WARNINGS: reader being a little shit, regina gay panicking, mentions of masturbation, slight smut at the end, slight choking (regina receiving)
Regina considered herself an amicable person.
She liked to think that after dying for 15 seconds, not much could bother her.
Boy, was she wrong.
Y/N Y/L/N seemed to be the only person in the whole school that didn't care what was going on with Regina. For example, when Regina got blasted with the sprinklers, and one girl asked why she hadn't changed her look, Y/N simply responded, "Who cares what makeup look Regina is wearing?"
When Regina got hit by the bus, she received multiple cards from people at school, one being from her entire english class. Even high on pain meds, she noticed the one signature missing. Y/N.
When the teacher asked Y/N to sign it, the girl responded, "Why would I sign a card for something that could've been avoided?"
When Regina healed and came back to school, she made it her mission to at least befriend Y/N. She started trying to make small talk with the girl, only receiving short answers. She tried to invite the girl to sit with her at lunch, only for her to say no.
Regina was about to explode. Why didn't she have an effect on this girl? Why did she seem to not care about her? Why is she so hot?
What?
Regina tried to shake that thought from her head. She wasn't gay. She just thought Y/N was nice to look at. She thought a lot of girls were nice to look at, that didn't mean she wanted to have sex with them.
She wanted to have sex with Y/N. Wait..
Was Regina gay?
She needed to talk to someone gay.
Janis was not surprised to see Regina at her door, asking if they could talk. She knew this day would come eventually and after presenting the Lesbian Masterdoc like a Ted Talk, Regina came to a conclusion.
She was gay. And she wanted Y/N.
Over the next few weeks, she would not take no for an answer from the girl and the blonde is beginning to irritate Y/N. She won't leave her alone. They only share two classes together but Regina has made to her mission to sit next her for both.
Y/N didn't want to admit that Regina was kinda growing on her. She knew how the blonde worked. She knew of her reputation to string people along and dump them. Plus, she wasn't even sure Regina was gay.
The blonde was persistent, Y/N will give her that. She wanted to see how far Regina would go. Or if she would ever tell Y/N if she was gay or not.
Regina was at her breaking point. She had no idea what else to do. She had done all her usual tricks, but none of them were working on Y/N. The girl was like a brick wall. Nothing was getting through to her.

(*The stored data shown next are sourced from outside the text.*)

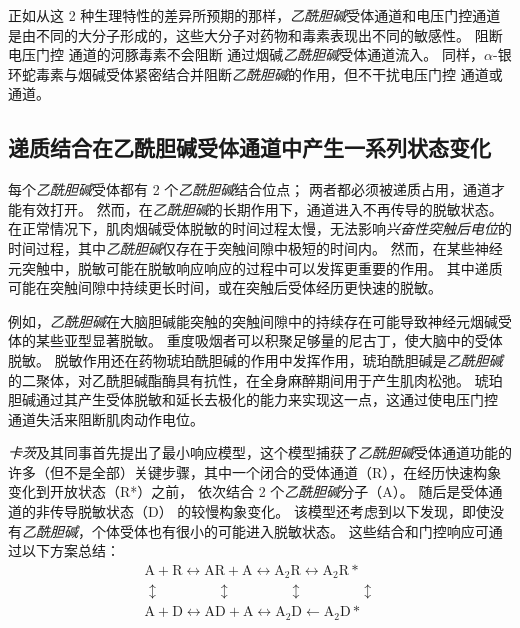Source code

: 正如从这 2 种生理特性的差异所预期的那样，\textit{乙酰胆碱}受体通道和电压门控通道是由不同的大分子形成的，这些大分子对药物和毒素表现出不同的敏感性。
阻断电压门控  通道的河豚毒素不会阻断  通过烟碱\textit{乙酰胆碱}受体通道流入。
同样，$\alpha$-银环蛇毒素与烟碱受体紧密结合并阻断\textit{乙酰胆碱}的作用，但不干扰电压门控  通道或  通道。



\subsection{递质结合在乙酰胆碱受体通道中产生一系列状态变化}

每个\textit{乙酰胆碱}受体都有 2 个\textit{乙酰胆碱}结合位点；
两者都必须被递质占用，通道才能有效打开。
然而，在\textit{乙酰胆碱}的长期作用下，通道进入不再传导的脱敏状态。
在正常情况下，肌肉烟碱受体脱敏的时间过程太慢，无法影响\textit{兴奋性突触后电位}的时间过程，其中\textit{乙酰胆碱}仅存在于突触间隙中极短的时间内。
然而，在某些神经元突触中，脱敏可能在脱敏响应响应的过程中可以发挥更重要的作用。
其中递质可能在突触间隙中持续更长时间，或在突触后受体经历更快速的脱敏。


例如，\textit{乙酰胆碱}在大脑胆碱能突触的突触间隙中的持续存在可能导致神经元烟碱受体的某些亚型显著脱敏。
重度吸烟者可以积聚足够量的尼古丁，使大脑中的受体脱敏。
脱敏作用还在药物琥珀酰胆碱的作用中发挥作用，琥珀酰胆碱是\textit{乙酰胆碱}的二聚体，对乙酰胆碱酯酶具有抗性，在全身麻醉期间用于产生肌肉松弛。
琥珀胆碱通过其产生受体脱敏和延长去极化的能力来实现这一点，这通过使电压门控  通道失活来阻断肌肉动作电位。


\textit{卡茨}及其同事首先提出了最小响应模型，这个模型捕获了\textit{乙酰胆碱}受体通道功能的许多（但不是全部）关键步骤，其中一个闭合的受体通道（R），在经历快速构象变化到开放状态（R*）之前， 依次结合 2 个\textit{乙酰胆碱}分子（A）。
随后是受体通道的非传导脱敏状态（D） 的较慢构象变化。
该模型还考虑到以下发现，即使没有\textit{乙酰胆碱}，个体受体也有很小的可能进入脱敏状态。
这些结合和门控响应可通过以下方案总结：
\begin{align*} \label{binding_gating_reactions}
	\text{A}+\text{R} \leftrightarrow \text{AR} + \text{A} \leftrightarrow \text{A}_2 \text{R} \leftrightarrow \text{A}_2 \text{R} *  \\
	\updownarrow \qquad \qquad \updownarrow \qquad \qquad \updownarrow \qquad \qquad \updownarrow  \\ 
	\text{A}+\text{D} \leftrightarrow \text{AD} + \text{A} \leftrightarrow \text{A}_2 \text{D} \leftarrow \text{A}_2 \text{D} * \nonumber
\end{align*}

So, Regina did what Regina does best, she made a show out of it.
Boy, did it backfire on her.
She decided to confront Y/N during a passing period, towards the end of it. They both had a free period so it wasn't like they were running late to go anywhere.
"Why do you not like me?"Y/N looked at the blonde confused, closing her locker. "Excuse me?" Regina huffed. "Why don't you like me?" Y/N rolled her eyes. and started to walk down the now empty hall, Regina right on her tail.
"I never said I didn't like you Regina." Regina scoffed. "You don't have to say it. I already know, I just wanna know why." Y/N kept walking, ignoring the question. Regina had enough and grabbed Y/N's arm roughly, turning the girl around.
"Answer me!"
What happened next awoke something in Regina.
Y/N gently wrapped her hand around Regina's throat, squeezing gently. "I'm gonna have to ask you to remove your hand from my arm George. I never said I didn't like you. I know your tricks. But since you're so desperate, tomorrow, 8 o'clock, be ready because I'm taking you out."
Y/N released her grip and walked away from the shocked blonde. Regina stayed rooted to her spot in the hallway. She didn't know if she was horny or nervous. She simply collected herself, walked to her jeep, and drove home, skipping the rest of the day.
After a session with her vibrator, she realized that she was in fact horny and came to the thought of Y/N's hand wrapped around her throat again.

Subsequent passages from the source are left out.